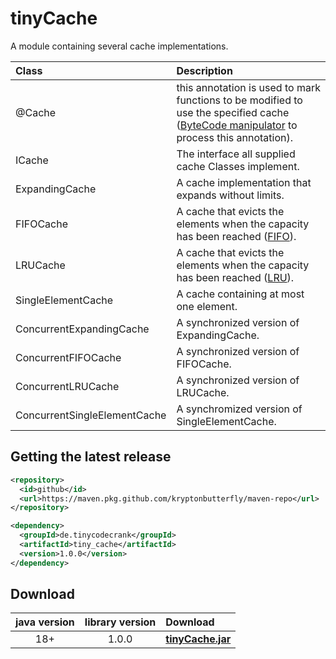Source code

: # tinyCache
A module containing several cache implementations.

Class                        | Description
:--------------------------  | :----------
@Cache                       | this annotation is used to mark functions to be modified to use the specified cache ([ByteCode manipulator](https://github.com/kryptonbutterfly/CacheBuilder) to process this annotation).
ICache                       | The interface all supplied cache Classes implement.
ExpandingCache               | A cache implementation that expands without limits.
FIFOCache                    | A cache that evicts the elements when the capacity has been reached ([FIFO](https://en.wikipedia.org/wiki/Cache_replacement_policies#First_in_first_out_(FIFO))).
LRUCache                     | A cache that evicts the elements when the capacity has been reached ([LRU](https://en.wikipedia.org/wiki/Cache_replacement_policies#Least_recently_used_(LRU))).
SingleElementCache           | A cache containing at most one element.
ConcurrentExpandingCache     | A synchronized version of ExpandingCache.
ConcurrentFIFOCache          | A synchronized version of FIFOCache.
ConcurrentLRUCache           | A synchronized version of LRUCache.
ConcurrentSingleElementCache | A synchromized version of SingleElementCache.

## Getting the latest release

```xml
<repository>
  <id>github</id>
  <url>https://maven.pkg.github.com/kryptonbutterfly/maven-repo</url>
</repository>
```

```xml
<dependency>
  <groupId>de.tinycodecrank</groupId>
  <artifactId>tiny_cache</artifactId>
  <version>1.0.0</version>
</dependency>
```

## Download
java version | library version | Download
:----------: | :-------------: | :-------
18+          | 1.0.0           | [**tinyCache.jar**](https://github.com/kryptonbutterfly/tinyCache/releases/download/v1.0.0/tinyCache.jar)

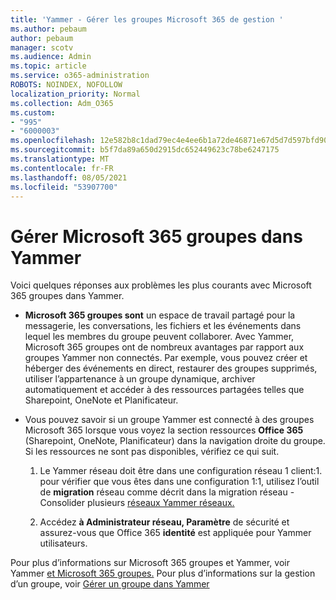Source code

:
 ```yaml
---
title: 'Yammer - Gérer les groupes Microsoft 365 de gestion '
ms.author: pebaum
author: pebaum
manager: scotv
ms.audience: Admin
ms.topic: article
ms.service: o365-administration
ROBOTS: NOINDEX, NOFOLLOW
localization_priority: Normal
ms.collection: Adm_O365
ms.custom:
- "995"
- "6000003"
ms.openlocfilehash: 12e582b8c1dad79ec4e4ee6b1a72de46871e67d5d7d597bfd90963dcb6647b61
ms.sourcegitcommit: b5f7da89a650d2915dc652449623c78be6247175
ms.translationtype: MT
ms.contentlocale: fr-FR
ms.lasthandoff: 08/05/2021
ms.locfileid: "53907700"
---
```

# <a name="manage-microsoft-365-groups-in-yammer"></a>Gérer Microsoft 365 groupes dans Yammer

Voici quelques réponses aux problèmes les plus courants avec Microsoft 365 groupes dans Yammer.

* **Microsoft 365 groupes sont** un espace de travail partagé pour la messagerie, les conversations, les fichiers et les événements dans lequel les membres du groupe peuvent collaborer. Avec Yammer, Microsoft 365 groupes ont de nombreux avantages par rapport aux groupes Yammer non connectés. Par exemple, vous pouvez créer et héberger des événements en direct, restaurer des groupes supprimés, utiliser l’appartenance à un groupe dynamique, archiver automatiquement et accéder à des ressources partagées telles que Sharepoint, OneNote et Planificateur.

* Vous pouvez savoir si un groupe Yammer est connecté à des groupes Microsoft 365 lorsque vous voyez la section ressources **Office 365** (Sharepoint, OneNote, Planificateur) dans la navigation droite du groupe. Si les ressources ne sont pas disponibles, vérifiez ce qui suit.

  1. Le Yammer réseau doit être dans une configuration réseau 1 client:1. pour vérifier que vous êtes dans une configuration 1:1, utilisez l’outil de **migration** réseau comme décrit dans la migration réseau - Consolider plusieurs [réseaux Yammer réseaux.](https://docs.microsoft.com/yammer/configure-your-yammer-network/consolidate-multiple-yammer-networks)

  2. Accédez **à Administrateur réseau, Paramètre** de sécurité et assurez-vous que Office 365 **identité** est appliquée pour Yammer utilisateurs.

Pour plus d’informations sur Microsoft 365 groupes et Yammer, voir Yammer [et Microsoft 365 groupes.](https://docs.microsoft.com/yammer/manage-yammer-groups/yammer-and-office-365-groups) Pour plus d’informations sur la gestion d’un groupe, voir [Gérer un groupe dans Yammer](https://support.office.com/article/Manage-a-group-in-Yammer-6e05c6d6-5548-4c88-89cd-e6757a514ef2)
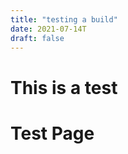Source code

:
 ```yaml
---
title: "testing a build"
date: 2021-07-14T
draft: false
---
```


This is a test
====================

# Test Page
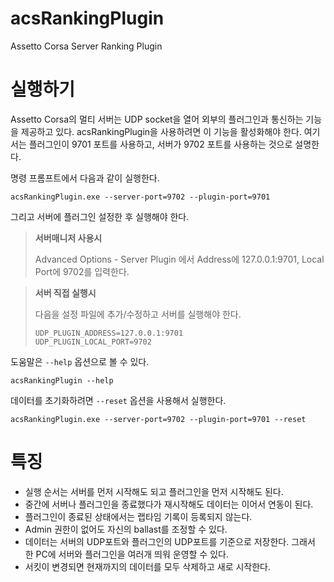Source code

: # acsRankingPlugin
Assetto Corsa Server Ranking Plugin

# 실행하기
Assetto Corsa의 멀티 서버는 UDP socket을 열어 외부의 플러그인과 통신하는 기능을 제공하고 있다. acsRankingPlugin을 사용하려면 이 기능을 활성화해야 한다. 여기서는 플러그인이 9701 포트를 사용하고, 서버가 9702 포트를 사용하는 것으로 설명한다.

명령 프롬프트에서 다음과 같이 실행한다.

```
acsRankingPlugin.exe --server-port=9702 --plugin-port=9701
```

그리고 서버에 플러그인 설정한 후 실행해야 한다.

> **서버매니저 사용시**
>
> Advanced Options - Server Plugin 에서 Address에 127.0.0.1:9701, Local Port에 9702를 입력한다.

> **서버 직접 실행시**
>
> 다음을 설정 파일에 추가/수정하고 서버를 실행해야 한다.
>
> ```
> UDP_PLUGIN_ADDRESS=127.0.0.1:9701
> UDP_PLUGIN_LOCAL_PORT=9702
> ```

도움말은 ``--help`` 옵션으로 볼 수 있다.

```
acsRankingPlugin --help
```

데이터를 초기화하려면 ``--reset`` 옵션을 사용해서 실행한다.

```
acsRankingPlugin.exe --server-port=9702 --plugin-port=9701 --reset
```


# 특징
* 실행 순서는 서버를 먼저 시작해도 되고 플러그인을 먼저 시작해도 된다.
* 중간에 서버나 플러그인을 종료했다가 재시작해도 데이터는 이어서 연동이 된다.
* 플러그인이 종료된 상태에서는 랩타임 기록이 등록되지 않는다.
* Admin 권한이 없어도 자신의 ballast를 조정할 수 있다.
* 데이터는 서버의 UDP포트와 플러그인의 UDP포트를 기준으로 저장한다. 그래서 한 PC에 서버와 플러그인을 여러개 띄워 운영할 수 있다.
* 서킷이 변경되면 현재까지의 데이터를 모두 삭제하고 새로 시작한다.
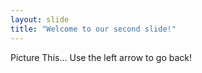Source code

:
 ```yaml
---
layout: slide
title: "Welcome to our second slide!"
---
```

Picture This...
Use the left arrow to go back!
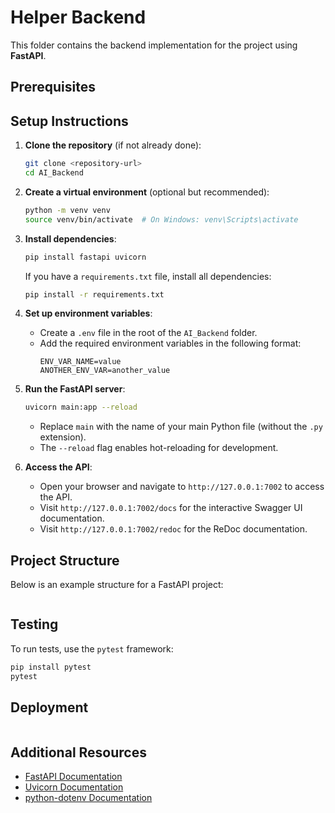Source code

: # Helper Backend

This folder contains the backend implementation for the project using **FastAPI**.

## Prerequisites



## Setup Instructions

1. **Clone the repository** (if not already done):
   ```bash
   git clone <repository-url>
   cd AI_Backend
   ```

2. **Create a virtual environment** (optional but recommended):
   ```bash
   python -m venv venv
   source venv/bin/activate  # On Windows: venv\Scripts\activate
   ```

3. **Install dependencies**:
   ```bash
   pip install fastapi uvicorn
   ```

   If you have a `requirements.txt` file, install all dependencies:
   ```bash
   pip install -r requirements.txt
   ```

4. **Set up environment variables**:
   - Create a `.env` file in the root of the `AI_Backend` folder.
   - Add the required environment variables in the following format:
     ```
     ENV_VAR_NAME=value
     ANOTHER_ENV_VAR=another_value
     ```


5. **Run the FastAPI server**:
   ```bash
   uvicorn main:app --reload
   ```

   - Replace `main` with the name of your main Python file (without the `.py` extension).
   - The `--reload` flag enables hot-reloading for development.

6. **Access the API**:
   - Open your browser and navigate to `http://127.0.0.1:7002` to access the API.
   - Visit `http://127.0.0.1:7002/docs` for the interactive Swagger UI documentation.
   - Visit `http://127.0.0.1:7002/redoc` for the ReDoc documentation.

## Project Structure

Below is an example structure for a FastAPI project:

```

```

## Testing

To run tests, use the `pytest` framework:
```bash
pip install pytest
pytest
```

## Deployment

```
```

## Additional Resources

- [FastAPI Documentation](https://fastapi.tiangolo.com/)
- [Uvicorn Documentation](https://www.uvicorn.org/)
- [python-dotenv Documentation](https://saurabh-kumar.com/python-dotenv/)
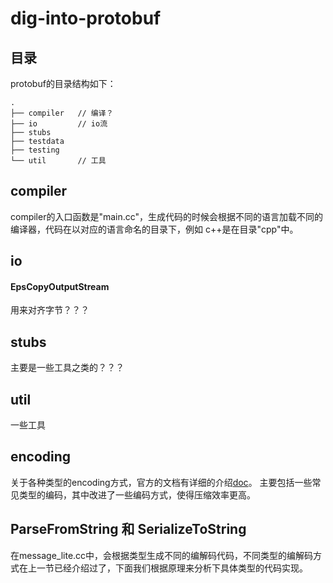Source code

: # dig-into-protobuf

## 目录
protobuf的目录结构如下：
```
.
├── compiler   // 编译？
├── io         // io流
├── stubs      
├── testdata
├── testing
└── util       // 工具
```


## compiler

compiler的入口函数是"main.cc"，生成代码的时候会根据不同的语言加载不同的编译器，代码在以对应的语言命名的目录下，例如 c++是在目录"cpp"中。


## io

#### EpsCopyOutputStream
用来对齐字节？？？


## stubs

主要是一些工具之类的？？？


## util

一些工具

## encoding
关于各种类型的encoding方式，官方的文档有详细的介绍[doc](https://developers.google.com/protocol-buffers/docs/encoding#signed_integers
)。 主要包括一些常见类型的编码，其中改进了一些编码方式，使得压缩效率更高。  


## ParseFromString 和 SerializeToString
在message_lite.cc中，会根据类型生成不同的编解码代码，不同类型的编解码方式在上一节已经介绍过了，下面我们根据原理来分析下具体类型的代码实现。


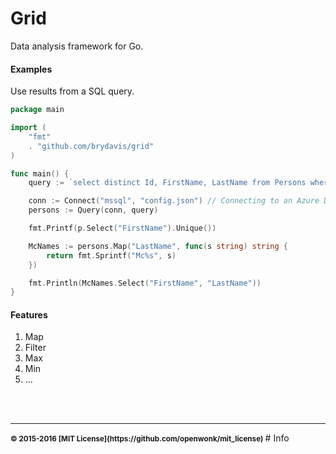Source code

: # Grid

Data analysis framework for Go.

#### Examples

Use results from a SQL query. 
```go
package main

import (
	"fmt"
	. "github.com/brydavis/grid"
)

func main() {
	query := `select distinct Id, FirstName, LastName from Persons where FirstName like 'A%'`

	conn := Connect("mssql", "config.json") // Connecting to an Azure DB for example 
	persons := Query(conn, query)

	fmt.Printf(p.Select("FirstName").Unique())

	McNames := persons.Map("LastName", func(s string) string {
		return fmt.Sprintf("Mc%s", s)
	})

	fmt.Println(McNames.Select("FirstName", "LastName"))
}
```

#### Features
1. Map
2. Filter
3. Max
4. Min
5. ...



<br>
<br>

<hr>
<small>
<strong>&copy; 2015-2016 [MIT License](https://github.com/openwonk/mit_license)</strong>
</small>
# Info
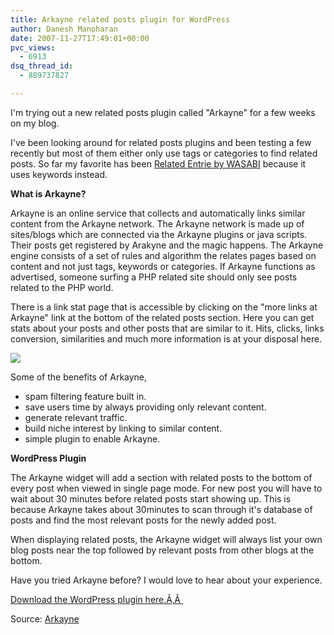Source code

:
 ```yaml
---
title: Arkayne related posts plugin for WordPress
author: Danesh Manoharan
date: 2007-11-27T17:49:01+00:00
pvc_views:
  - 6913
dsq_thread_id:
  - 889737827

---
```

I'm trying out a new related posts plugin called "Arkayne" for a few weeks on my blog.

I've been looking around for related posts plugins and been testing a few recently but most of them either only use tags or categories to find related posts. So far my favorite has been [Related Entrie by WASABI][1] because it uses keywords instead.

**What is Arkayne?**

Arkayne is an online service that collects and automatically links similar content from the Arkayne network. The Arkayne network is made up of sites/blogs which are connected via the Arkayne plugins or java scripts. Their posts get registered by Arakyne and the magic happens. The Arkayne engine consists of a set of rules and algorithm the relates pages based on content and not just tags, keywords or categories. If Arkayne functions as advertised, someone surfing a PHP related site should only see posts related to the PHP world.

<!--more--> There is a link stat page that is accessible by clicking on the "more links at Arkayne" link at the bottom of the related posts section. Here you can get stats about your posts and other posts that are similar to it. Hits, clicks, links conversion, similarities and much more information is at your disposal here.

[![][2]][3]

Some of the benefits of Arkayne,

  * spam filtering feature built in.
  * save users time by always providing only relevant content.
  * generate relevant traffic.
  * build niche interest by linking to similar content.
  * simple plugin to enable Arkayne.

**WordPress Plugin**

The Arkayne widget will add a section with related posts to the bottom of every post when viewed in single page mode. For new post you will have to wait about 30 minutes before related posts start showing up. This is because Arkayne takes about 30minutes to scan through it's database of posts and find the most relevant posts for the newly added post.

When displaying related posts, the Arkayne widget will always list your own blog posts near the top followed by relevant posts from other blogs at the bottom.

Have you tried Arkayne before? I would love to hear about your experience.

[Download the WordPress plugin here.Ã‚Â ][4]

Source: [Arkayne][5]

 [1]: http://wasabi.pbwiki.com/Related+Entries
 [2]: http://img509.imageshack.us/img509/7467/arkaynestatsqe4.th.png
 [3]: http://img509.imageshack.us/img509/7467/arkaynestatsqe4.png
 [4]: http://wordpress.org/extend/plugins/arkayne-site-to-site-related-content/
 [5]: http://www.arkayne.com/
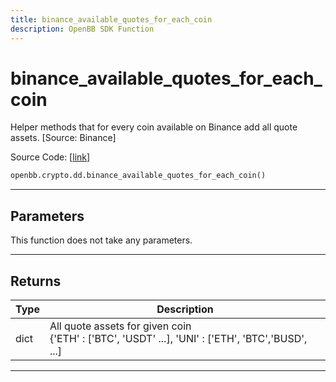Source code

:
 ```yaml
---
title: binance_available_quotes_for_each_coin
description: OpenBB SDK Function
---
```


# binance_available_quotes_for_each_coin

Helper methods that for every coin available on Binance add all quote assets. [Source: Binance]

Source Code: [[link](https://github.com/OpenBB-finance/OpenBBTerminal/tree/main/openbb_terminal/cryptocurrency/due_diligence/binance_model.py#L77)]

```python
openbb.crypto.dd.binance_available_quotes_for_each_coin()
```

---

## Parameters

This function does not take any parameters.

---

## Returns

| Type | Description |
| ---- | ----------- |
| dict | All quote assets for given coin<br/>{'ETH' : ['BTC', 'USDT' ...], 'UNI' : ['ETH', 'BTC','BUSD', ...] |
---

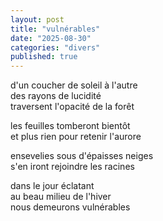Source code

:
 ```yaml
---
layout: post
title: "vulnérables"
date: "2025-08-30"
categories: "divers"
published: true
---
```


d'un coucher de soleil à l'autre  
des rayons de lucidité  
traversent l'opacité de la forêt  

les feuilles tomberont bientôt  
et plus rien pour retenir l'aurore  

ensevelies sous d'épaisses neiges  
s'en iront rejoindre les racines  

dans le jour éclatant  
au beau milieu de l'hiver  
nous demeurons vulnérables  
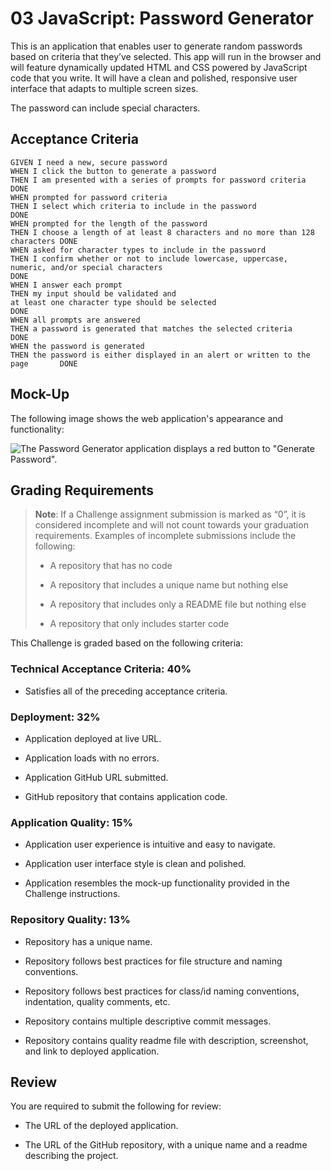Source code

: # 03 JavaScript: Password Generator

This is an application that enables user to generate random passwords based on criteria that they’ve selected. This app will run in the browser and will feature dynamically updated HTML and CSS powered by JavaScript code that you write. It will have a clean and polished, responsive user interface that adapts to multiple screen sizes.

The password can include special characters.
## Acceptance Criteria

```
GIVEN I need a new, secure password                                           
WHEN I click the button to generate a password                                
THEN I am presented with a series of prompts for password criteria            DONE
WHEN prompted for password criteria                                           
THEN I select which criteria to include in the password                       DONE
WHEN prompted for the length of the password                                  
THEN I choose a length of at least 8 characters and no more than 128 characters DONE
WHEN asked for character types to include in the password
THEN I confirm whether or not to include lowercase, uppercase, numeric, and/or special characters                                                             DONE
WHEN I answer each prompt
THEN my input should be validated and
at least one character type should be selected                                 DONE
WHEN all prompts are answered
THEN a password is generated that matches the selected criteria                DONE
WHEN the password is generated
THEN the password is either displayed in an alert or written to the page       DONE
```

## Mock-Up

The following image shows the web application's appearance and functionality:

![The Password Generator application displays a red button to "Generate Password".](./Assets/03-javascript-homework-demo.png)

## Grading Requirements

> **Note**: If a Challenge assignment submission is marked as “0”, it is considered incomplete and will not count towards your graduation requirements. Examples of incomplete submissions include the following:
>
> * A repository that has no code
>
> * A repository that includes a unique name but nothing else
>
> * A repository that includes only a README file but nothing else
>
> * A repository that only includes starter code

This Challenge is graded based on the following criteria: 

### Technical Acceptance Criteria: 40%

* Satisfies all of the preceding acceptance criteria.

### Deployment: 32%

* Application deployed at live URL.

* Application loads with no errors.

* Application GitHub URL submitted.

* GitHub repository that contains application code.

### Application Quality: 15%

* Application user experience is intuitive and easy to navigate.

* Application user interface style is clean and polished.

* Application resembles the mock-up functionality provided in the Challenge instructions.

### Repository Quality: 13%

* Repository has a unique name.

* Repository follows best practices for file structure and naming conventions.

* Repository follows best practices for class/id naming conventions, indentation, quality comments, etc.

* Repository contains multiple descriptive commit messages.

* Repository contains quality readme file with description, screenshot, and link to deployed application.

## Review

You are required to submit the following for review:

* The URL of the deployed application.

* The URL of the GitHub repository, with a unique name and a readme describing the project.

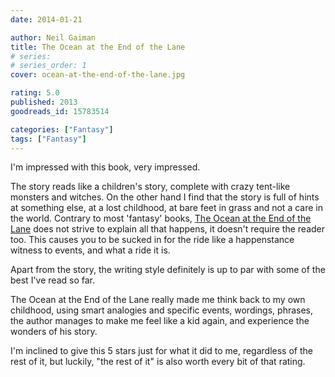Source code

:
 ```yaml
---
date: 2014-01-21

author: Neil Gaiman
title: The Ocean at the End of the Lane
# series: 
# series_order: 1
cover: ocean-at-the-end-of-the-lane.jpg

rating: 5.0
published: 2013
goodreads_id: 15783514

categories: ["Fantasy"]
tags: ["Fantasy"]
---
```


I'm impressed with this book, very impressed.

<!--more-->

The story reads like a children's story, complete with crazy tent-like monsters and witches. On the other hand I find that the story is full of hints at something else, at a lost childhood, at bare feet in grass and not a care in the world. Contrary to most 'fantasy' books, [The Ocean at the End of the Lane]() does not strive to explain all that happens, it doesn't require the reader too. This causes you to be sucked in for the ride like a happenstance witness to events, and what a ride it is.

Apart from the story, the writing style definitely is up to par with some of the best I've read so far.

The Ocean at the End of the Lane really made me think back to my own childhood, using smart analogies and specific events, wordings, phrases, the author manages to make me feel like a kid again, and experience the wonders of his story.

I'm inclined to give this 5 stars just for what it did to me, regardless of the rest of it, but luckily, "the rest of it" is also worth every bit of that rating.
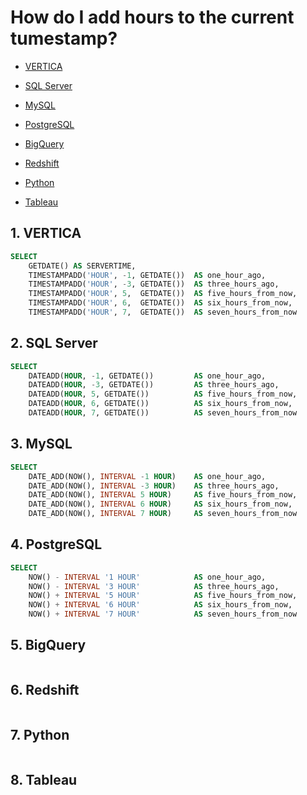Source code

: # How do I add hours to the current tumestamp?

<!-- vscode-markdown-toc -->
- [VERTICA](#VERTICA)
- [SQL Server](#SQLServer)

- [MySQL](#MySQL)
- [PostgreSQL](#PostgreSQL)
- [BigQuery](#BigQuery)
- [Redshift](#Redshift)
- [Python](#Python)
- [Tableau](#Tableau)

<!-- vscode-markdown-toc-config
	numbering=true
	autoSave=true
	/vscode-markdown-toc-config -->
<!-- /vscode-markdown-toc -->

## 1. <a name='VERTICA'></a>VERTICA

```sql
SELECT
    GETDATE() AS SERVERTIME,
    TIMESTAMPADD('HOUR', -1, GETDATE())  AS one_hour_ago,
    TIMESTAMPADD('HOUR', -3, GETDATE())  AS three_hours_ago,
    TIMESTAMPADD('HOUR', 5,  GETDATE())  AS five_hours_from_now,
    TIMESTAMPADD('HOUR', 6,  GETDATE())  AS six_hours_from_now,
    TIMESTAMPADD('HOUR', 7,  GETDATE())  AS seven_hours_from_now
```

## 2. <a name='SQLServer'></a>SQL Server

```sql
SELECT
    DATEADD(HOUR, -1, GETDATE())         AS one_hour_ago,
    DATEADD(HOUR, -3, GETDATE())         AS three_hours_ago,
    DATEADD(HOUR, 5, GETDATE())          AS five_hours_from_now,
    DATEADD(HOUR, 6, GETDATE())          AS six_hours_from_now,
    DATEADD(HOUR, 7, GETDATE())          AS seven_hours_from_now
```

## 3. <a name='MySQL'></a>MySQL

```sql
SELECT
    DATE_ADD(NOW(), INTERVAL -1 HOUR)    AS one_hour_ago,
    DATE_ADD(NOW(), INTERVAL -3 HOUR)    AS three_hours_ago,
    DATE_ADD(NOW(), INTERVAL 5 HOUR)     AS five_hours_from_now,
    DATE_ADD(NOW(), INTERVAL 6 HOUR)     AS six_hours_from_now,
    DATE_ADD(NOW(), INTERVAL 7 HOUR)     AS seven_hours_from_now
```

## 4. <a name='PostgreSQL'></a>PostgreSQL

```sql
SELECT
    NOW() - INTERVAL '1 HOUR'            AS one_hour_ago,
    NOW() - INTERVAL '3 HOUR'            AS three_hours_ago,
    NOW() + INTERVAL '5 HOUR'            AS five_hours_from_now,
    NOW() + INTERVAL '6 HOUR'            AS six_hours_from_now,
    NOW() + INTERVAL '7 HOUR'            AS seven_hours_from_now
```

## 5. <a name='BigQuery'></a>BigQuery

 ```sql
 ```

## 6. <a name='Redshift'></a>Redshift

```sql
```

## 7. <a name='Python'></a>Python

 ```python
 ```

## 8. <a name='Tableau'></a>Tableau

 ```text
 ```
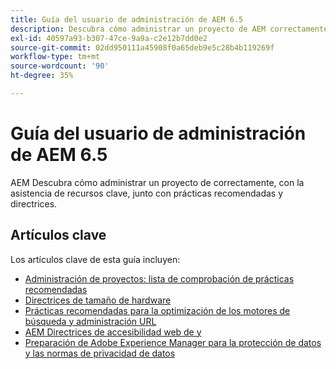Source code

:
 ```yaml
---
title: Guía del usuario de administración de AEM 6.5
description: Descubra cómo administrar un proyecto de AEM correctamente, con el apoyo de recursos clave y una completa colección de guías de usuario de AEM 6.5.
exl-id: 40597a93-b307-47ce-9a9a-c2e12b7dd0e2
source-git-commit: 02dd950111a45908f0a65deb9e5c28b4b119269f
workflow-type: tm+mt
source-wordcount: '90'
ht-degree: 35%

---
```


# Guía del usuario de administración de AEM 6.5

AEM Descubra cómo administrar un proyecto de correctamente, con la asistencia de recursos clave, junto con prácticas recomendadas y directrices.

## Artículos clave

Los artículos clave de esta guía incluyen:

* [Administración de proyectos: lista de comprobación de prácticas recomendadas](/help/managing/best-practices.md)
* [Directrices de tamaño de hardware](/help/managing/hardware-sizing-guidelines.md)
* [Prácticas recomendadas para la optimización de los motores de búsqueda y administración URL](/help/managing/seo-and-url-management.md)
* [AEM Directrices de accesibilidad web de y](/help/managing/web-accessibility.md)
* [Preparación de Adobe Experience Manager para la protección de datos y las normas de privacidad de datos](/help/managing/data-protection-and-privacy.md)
--------------------------------
> What the task requires: Would you show each line of the listing above that has the string "selected"?

> Result of the task:
This is an application that enables user to generate random passwords based on criteria that they’ve selected. This app will run in the browser and will feature dynamically updated HTML and CSS powered by JavaScript code that you write. It will have a clean and polished, responsive user interface that adapts to multiple screen sizes.
at least one character type should be selected                                 DONE
THEN a password is generated that matches the selected criteria                DONE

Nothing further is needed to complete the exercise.